En resumen, la propuesta de Castañares se basa en entender la televisión, y las prácticas culturales que la rodean, como una ventana abierta al mundo social y cultural que la consume. Frente a ella desfilan los modelos de agrupación efímeros propios de la sociedad de masas ¯las multitudes, las comunidades de sentido-, los valores que vehiculan el comportamiento social y que reflejan las contradicciones de nuestro universo cultural ¯el éxito, el compañerismo, la necesidad de formarse, la autenticidad, el esfuerzo vs. el carpe diem- y los problemas y enfermedades de nuestro tiempo ¯el individualismo, el narcisismo.

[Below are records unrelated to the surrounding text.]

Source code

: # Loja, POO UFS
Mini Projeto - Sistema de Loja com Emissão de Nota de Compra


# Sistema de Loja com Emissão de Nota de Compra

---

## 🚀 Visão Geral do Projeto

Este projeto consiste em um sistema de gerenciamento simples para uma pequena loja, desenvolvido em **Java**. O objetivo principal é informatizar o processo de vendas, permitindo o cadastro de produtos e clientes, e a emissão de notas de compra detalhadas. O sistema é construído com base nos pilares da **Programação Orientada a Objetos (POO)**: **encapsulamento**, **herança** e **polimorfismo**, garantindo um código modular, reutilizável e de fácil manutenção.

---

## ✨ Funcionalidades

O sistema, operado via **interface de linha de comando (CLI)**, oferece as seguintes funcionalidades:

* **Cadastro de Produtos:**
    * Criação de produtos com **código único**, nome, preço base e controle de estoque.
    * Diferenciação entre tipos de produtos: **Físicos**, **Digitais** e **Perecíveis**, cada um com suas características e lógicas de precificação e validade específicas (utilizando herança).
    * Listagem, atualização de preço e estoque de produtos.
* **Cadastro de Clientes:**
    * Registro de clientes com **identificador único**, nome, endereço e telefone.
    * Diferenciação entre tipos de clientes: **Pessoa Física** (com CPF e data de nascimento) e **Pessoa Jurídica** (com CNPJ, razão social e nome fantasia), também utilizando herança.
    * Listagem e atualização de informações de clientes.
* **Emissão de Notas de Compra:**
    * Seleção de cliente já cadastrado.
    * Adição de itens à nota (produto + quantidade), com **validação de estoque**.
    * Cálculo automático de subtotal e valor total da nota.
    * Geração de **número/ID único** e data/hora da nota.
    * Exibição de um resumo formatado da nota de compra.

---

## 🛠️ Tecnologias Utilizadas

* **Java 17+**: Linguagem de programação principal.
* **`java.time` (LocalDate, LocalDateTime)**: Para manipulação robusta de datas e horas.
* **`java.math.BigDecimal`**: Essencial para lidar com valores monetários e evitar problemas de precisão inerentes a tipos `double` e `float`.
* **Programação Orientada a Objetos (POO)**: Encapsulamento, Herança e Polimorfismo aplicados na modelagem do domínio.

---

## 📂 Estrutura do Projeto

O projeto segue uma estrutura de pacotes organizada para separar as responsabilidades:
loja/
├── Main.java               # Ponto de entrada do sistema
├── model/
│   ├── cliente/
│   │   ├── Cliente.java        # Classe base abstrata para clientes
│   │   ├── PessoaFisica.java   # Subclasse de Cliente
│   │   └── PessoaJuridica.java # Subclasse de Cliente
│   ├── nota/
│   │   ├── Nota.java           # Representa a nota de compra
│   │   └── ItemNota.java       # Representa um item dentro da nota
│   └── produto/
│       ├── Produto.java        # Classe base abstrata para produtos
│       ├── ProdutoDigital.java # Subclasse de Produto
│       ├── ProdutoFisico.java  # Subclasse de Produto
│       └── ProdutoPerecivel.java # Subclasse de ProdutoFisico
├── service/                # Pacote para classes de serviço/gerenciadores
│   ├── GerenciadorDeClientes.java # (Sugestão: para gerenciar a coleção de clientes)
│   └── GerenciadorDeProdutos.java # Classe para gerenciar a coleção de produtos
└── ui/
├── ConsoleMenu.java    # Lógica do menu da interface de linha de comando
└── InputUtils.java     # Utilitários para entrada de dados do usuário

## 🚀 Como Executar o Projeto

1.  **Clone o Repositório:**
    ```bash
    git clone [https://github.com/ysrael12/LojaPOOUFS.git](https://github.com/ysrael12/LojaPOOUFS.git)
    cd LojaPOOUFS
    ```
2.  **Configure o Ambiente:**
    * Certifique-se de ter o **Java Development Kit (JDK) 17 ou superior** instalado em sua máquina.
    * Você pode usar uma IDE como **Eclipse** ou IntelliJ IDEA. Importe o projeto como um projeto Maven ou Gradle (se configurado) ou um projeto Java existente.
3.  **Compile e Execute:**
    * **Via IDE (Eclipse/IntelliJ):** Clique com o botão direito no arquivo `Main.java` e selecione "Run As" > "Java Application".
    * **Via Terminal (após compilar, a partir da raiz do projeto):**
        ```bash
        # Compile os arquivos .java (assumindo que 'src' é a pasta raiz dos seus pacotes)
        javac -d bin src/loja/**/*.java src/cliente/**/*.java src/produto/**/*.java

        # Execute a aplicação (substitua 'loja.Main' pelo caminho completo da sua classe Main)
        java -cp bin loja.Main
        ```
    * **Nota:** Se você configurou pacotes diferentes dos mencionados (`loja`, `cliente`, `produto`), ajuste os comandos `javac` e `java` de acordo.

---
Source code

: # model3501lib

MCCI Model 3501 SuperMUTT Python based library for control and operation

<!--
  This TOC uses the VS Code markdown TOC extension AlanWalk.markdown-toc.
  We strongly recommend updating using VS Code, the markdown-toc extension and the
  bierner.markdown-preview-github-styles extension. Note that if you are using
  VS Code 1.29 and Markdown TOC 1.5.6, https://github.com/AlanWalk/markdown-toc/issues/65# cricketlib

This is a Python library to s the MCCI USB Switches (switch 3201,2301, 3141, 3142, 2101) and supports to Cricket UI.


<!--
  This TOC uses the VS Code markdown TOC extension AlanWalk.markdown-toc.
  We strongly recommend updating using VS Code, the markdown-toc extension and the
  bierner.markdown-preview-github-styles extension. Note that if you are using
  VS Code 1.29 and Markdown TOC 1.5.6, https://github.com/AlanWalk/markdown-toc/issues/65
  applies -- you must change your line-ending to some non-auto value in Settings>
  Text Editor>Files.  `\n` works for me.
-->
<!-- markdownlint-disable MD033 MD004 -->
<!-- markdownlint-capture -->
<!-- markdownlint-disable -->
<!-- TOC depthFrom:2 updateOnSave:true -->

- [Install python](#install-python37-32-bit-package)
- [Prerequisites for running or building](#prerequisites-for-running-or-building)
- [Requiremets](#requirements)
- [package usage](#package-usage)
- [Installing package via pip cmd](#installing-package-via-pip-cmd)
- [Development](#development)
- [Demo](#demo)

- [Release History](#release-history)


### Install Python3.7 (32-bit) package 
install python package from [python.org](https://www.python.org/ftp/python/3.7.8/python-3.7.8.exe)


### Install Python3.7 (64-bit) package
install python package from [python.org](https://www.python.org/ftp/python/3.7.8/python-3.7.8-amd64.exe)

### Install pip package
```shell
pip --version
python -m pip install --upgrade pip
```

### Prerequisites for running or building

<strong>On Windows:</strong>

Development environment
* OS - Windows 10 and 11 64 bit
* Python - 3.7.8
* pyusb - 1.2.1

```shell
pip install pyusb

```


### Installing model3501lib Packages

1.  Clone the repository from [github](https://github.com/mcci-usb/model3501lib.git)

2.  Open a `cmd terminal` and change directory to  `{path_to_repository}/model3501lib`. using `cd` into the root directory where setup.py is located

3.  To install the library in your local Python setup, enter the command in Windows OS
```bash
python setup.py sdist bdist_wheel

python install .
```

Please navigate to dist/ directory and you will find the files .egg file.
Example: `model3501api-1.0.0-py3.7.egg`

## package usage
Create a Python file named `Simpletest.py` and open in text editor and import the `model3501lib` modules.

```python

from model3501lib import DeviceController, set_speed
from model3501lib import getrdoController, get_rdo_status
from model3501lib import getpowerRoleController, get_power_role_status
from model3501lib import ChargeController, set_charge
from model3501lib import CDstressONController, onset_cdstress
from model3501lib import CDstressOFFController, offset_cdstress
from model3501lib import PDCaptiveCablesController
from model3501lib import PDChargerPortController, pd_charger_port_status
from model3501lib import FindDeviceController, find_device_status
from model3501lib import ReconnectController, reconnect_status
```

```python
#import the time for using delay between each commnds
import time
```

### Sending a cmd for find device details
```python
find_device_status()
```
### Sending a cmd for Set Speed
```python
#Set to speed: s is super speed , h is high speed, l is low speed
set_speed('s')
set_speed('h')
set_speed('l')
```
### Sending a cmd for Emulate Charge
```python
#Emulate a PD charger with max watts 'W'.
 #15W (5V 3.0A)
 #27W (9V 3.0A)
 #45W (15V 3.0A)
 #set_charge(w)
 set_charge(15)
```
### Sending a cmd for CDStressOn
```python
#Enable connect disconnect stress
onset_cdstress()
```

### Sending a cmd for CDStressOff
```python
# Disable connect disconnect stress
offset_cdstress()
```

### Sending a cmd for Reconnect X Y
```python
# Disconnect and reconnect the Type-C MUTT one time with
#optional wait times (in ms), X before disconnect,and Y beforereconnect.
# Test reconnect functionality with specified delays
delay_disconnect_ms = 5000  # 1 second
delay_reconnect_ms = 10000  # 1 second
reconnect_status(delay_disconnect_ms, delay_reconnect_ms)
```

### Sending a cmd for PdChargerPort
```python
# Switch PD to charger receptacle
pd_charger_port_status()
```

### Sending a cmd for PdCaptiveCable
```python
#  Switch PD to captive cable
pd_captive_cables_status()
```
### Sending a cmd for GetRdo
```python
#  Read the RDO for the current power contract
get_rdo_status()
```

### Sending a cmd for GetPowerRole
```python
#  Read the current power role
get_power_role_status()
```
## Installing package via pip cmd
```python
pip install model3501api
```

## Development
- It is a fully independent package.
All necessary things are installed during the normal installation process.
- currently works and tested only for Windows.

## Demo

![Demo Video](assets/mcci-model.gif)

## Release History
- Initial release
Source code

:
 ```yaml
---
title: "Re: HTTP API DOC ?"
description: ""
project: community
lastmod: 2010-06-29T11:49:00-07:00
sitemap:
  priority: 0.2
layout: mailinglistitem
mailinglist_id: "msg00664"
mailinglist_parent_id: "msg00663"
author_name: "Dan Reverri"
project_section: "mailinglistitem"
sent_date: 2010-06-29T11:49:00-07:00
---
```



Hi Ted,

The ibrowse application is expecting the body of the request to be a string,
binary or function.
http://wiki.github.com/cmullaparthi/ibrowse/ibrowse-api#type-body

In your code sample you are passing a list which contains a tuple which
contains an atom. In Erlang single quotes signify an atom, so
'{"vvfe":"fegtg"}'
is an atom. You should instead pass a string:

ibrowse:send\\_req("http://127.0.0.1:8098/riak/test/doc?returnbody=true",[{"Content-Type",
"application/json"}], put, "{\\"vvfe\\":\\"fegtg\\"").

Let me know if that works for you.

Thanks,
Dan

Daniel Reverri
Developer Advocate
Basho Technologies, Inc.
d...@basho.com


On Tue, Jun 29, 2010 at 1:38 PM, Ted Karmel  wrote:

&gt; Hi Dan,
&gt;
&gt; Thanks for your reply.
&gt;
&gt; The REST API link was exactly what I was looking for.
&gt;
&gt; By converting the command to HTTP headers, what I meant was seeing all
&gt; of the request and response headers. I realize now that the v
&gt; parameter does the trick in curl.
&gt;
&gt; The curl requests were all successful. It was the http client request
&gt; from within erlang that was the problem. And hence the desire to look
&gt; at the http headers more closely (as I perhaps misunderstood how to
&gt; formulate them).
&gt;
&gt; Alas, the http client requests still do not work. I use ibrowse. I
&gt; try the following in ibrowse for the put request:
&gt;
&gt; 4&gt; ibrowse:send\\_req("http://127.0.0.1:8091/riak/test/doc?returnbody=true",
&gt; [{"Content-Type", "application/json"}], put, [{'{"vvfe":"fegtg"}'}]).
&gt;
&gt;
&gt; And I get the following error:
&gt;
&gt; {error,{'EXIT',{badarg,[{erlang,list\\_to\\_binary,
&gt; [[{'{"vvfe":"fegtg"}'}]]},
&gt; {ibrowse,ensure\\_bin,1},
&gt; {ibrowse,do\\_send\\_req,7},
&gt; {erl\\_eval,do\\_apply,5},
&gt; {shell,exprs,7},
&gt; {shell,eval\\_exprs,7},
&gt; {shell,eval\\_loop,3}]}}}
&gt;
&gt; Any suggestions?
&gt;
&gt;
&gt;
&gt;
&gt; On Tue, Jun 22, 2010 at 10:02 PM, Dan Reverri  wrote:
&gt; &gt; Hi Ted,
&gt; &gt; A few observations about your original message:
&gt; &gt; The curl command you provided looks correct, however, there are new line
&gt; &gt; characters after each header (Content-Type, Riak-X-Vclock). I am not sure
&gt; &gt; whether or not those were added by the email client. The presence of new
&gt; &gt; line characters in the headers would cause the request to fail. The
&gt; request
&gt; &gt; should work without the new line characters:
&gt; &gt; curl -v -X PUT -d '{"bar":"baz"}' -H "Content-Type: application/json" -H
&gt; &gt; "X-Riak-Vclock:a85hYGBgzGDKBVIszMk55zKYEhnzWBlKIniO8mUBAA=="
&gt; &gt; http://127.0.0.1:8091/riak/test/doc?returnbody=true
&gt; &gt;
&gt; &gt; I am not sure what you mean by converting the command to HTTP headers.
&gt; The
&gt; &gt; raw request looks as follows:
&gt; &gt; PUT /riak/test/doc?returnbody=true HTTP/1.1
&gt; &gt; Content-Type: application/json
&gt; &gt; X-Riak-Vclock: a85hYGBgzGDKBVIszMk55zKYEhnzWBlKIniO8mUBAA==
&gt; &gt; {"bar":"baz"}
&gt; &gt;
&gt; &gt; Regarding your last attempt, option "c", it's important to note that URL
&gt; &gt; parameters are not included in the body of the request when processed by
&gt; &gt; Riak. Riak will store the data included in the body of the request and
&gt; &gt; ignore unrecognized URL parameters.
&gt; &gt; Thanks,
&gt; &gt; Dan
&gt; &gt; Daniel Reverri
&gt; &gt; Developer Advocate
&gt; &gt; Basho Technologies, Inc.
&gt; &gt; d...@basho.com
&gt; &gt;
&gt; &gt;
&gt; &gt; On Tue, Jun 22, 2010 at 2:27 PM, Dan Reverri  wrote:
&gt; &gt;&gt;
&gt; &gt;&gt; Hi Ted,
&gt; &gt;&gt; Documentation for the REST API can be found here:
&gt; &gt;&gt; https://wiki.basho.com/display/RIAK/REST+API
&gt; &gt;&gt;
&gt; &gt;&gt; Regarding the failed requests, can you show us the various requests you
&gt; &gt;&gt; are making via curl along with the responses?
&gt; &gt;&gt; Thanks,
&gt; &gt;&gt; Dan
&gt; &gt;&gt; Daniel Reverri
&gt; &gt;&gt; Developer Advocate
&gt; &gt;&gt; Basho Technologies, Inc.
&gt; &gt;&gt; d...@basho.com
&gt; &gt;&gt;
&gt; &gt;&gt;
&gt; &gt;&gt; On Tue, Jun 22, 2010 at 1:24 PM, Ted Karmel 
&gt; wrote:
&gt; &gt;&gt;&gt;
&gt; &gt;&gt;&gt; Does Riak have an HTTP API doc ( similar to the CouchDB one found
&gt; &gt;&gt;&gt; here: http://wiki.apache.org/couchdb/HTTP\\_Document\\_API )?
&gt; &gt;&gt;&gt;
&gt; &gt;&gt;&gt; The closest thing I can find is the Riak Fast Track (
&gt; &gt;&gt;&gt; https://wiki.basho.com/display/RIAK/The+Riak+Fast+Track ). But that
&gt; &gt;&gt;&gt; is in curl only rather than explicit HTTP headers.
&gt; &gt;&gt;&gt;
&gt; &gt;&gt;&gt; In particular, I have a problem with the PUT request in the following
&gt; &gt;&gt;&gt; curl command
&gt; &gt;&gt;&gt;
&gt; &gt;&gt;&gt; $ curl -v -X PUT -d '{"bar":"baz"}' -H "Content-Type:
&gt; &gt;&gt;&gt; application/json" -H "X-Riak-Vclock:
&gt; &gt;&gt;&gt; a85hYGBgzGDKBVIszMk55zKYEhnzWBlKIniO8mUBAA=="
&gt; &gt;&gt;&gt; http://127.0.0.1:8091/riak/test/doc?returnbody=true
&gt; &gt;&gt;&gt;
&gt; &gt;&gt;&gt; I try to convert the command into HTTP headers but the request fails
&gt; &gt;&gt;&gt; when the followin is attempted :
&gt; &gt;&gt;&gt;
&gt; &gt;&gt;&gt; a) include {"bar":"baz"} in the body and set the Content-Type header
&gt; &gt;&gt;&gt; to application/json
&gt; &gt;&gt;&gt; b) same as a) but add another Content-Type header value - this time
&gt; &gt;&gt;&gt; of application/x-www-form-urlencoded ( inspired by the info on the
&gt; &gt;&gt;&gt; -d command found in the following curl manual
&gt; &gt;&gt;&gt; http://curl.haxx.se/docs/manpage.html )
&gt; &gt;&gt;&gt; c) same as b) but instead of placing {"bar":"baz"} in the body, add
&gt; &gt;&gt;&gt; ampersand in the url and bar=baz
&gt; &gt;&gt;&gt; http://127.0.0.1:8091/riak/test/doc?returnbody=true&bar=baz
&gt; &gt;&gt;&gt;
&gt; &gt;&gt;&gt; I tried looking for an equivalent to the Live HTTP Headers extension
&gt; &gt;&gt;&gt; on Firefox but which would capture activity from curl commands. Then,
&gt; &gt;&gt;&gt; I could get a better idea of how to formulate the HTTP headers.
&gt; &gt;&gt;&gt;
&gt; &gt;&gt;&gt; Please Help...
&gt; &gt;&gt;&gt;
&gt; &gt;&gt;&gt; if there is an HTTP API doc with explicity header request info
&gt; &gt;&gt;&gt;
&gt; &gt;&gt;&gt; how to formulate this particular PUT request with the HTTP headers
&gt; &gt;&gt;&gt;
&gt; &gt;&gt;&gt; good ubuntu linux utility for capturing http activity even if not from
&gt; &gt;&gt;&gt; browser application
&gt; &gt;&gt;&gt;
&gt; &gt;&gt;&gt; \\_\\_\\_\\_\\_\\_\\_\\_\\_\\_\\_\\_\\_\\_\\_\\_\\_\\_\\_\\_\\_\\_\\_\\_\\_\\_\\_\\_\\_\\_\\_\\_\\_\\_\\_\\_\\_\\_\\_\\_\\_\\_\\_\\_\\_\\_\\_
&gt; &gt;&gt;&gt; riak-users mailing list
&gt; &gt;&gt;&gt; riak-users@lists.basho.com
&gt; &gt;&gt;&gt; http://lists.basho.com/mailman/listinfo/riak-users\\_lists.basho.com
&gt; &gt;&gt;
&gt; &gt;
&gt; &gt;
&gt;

Frente a un discurso académico que sigue siendo elitista aunque no se atreva a proclamarlo claramente, Castañares nos recuerda que la televisión es, hoy por hoy, la responsable de gran parte de nuestra educación sentimental, y, por ende, moral. Cualquiera de estos elementos de su estudio ocupan también un lugar central en los estudios sobre música y cultura, por lo que la lectura de este libro será de gran utilidad a quienes trabajan estos ámbitos, dotando de mayor profundidad conceptual a las argumentaciones sobre audiencias, construcción simbólica, sentimentalidad o autenticidad, por citar algunas ideas centrales. Es posible que Castañares peque de una cierta asepsia a la hora de analizar los materiales: puede que se deba a una apuesta por el rigor, pero tiene más que ver con el alejamiento del mundo cultural que analiza y el suyo propio. Pero éste es un problema menor, que posiblemente se deba a la subjetividad del lector. Tras la lectura de La televisión moralista habremos armado una versátil, pero sólida, caja de herramientas que nos permitirá que nuestros análisis ganen profundidad y rigor. Y eso a pesar de lo mucho que despista el título al etnomusicólogo. Son los problemas de manejarse en estas autopistas intelectuales, embarulladas, llenas de desvíos, circunvalaciones y rutas alternativas, a las que llamamos interdisciplinaridad.